In her book Dear Sisters: Your Nature is to Bloom, entrepreneur Ashley Asti said:

“When you buy a product, you don’t just buy the product: you buy everything that company stands for.”

What she’s talking about is the idea of “voting with your wallet.” We all have a responsibility to support ethical companies. Giving even one dollar to an exploitative company has a direct negative impact on our world.

This concept is conscious consumerism.

Who are conscious consumers and why should you care about them as an e-commerce seller?

In this article, we’ll dig into:

  • What Is Conscious Consumerism?
  • Why E-commerce Sellers Should Care About Conscious Consumerism
  • How to Sell to Conscious Consumers: A Game Plan for Retailers
  • What Are the Barriers to Conscious Consumerism?
  • Leave Your Mark on the World We Share

What Is Conscious Consumerism?

Conscious consumerism is the practice of making purchasing decisions based on your values and beliefs. This approach is all about choosing products that are produced sustainably and ethically — in a way that’s good long-term for our communities and the environment.

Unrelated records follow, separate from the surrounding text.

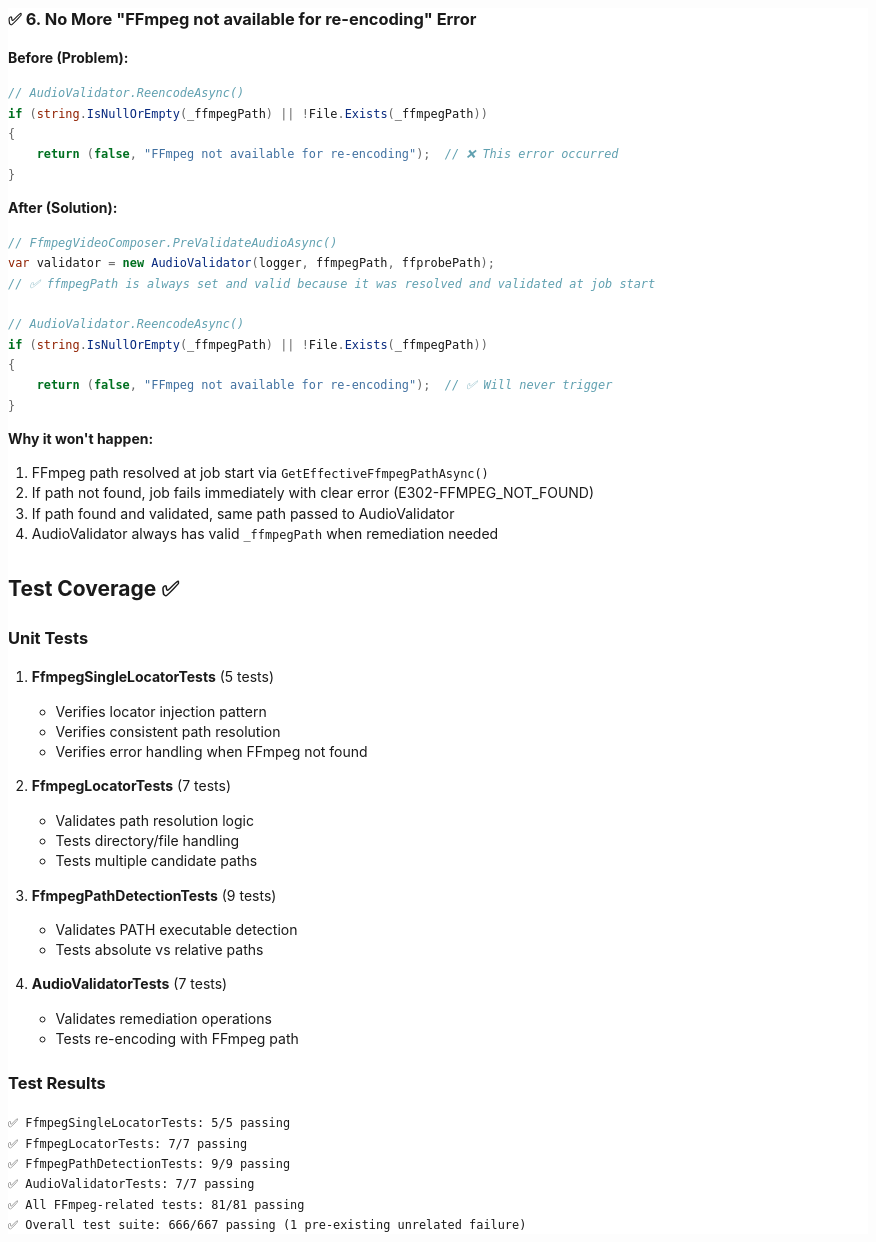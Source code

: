 ### ✅ 6. No More "FFmpeg not available for re-encoding" Error

**Before (Problem):**
```csharp
// AudioValidator.ReencodeAsync()
if (string.IsNullOrEmpty(_ffmpegPath) || !File.Exists(_ffmpegPath))
{
    return (false, "FFmpeg not available for re-encoding");  // ❌ This error occurred
}
```

**After (Solution):**
```csharp
// FfmpegVideoComposer.PreValidateAudioAsync()
var validator = new AudioValidator(logger, ffmpegPath, ffprobePath);
// ✅ ffmpegPath is always set and valid because it was resolved and validated at job start

// AudioValidator.ReencodeAsync()
if (string.IsNullOrEmpty(_ffmpegPath) || !File.Exists(_ffmpegPath))
{
    return (false, "FFmpeg not available for re-encoding");  // ✅ Will never trigger
}
```

**Why it won't happen:**
1. FFmpeg path resolved at job start via `GetEffectiveFfmpegPathAsync()`
2. If path not found, job fails immediately with clear error (E302-FFMPEG_NOT_FOUND)
3. If path found and validated, same path passed to AudioValidator
4. AudioValidator always has valid `_ffmpegPath` when remediation needed

## Test Coverage ✅

### Unit Tests
1. **FfmpegSingleLocatorTests** (5 tests)
   - Verifies locator injection pattern
   - Verifies consistent path resolution
   - Verifies error handling when FFmpeg not found

2. **FfmpegLocatorTests** (7 tests)
   - Validates path resolution logic
   - Tests directory/file handling
   - Tests multiple candidate paths

3. **FfmpegPathDetectionTests** (9 tests)
   - Validates PATH executable detection
   - Tests absolute vs relative paths

4. **AudioValidatorTests** (7 tests)
   - Validates remediation operations
   - Tests re-encoding with FFmpeg path

### Test Results
```
✅ FfmpegSingleLocatorTests: 5/5 passing
✅ FfmpegLocatorTests: 7/7 passing  
✅ FfmpegPathDetectionTests: 9/9 passing
✅ AudioValidatorTests: 7/7 passing
✅ All FFmpeg-related tests: 81/81 passing
✅ Overall test suite: 666/667 passing (1 pre-existing unrelated failure)
```

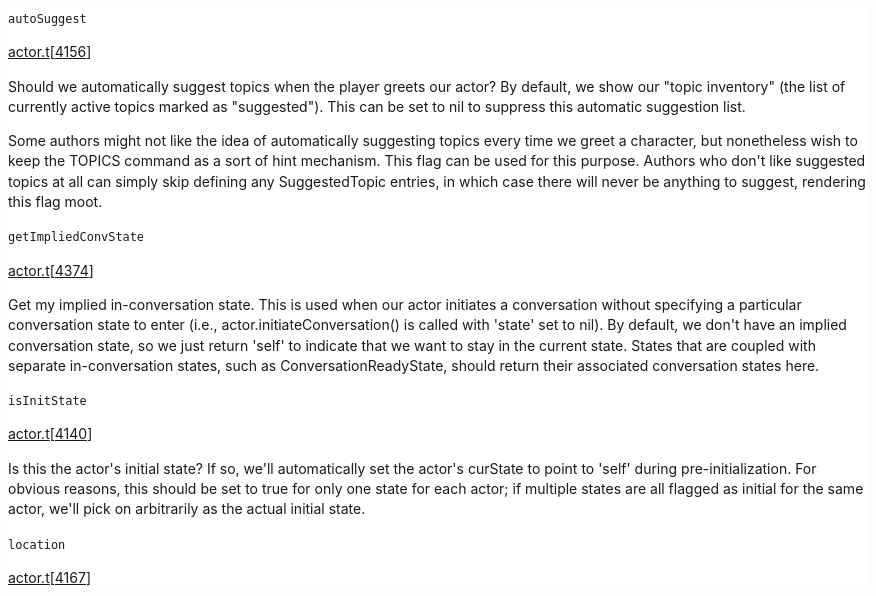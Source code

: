 

<span id="autoSuggest"></span>

`autoSuggest`

[actor.t](../file/actor.t.html)\[[4156](../source/actor.t.html#4156)\]



Should we automatically suggest topics when the player greets our actor?
By default, we show our "topic inventory" (the list of currently active
topics marked as "suggested"). This can be set to nil to suppress this
automatic suggestion list.

Some authors might not like the idea of automatically suggesting topics
every time we greet a character, but nonetheless wish to keep the TOPICS
command as a sort of hint mechanism. This flag can be used for this
purpose. Authors who don't like suggested topics at all can simply skip
defining any SuggestedTopic entries, in which case there will never be
anything to suggest, rendering this flag moot.



<span id="getImpliedConvState"></span>

`getImpliedConvState`

[actor.t](../file/actor.t.html)\[[4374](../source/actor.t.html#4374)\]



Get my implied in-conversation state. This is used when our actor
initiates a conversation without specifying a particular conversation
state to enter (i.e., actor.initiateConversation() is called with
'state' set to nil). By default, we don't have an implied conversation
state, so we just return 'self' to indicate that we want to stay in the
current state. States that are coupled with separate in-conversation
states, such as ConversationReadyState, should return their associated
conversation states here.



<span id="isInitState"></span>

`isInitState`

[actor.t](../file/actor.t.html)\[[4140](../source/actor.t.html#4140)\]



Is this the actor's initial state? If so, we'll automatically set the
actor's curState to point to 'self' during pre-initialization. For
obvious reasons, this should be set to true for only one state for each
actor; if multiple states are all flagged as initial for the same actor,
we'll pick on arbitrarily as the actual initial state.



<span id="location"></span>

`location`

[actor.t](../file/actor.t.html)\[[4167](../source/actor.t.html#4167)\]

The History of Conscious Consumerism

While signs in coffee shops about fair-trade beans might seem like a trend that’s surfaced in the past couple of decades, the concept of ethical consumerism actually has a long, rich history in the US.

The notion can be traced back to the Industrial Revolution when people began to become aware of the negative impact mass production had on workers and the environment.

In the 1820s, groups of Quakers and free Black abolitionists led the “free produce” movement — encouraging people to steer clear of products made with slave labor, and buy free-made goods instead.

Over the next two centuries, the popularity of conscious consumerism would ebb and flow. In the 1960s and 70s, a renewed interest in social justice and environmentalism led to the rise of movements supporting organic food and fair trade.

These movements created a market for socially- and environmentally-conscious products and paved the way for a huge wave of support in the 90s, which is still growing today.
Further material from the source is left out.